■ Assignment ■
Look through the records that follow. Copy every line containing the word "Este".

■ Dataset ■

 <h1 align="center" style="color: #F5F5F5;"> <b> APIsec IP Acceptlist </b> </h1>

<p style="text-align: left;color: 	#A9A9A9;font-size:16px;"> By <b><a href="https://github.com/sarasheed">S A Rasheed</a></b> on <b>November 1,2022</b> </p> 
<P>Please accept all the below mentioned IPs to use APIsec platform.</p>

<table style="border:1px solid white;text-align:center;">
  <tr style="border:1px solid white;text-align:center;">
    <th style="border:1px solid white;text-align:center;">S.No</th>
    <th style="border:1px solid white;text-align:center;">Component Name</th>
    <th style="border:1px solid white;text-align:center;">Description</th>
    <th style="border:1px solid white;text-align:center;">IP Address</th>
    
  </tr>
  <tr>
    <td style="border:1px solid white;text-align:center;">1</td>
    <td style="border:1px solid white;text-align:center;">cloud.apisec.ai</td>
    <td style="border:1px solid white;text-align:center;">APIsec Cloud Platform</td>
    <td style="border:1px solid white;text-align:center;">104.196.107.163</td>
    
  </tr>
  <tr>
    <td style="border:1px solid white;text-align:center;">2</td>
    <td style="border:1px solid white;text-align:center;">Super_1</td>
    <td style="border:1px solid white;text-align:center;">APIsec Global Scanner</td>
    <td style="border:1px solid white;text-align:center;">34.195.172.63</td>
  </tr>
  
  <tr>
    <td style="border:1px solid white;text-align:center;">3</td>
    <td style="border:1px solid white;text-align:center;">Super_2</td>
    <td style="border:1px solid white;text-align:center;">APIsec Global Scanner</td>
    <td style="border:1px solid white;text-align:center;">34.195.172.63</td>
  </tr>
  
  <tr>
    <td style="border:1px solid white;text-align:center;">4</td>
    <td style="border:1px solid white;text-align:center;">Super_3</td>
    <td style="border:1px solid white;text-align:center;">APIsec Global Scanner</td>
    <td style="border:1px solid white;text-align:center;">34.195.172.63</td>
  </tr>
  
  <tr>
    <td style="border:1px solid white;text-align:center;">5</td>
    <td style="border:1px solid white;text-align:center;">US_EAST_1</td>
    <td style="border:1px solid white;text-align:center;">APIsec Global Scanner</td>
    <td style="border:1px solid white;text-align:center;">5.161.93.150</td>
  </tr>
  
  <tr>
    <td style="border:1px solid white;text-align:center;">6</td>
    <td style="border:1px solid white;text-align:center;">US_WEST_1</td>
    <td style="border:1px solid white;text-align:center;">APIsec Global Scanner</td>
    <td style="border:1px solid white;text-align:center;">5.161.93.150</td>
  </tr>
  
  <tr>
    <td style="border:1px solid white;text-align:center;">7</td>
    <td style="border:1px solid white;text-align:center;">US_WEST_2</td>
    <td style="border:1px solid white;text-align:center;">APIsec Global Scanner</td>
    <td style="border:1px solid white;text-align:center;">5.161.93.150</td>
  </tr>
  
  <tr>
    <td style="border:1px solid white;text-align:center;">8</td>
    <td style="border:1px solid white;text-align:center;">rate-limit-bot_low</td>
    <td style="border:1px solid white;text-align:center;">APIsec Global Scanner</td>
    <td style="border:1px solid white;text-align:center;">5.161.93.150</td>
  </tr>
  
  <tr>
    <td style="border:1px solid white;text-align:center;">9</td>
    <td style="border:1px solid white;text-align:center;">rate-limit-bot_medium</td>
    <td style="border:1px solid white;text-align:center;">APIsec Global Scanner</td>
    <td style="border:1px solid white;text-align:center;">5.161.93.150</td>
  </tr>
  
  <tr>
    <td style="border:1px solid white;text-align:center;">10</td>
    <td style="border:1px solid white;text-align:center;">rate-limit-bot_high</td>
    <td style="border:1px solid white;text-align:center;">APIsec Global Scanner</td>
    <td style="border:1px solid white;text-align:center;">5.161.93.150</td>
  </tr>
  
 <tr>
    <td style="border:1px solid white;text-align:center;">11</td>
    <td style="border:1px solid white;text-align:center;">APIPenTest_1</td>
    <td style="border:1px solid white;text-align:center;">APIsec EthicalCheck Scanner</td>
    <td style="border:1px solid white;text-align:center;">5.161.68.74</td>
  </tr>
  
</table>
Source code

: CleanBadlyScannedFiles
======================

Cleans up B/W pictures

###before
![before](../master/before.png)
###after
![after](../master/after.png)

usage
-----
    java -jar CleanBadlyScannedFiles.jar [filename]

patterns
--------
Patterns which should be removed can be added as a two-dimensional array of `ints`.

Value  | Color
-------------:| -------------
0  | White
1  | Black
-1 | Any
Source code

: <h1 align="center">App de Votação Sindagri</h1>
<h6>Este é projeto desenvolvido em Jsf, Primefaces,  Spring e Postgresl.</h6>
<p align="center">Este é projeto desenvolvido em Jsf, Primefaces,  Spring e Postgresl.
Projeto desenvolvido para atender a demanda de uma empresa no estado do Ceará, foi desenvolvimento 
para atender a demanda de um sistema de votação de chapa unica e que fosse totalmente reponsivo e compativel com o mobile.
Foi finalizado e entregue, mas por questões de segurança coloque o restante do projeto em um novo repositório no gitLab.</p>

■ Response to the task ■
<h6>Este é projeto desenvolvido em Jsf, Primefaces,  Spring e Postgresl.</h6>
<p align="center">Este é projeto desenvolvido em Jsf, Primefaces,  Spring e Postgresl.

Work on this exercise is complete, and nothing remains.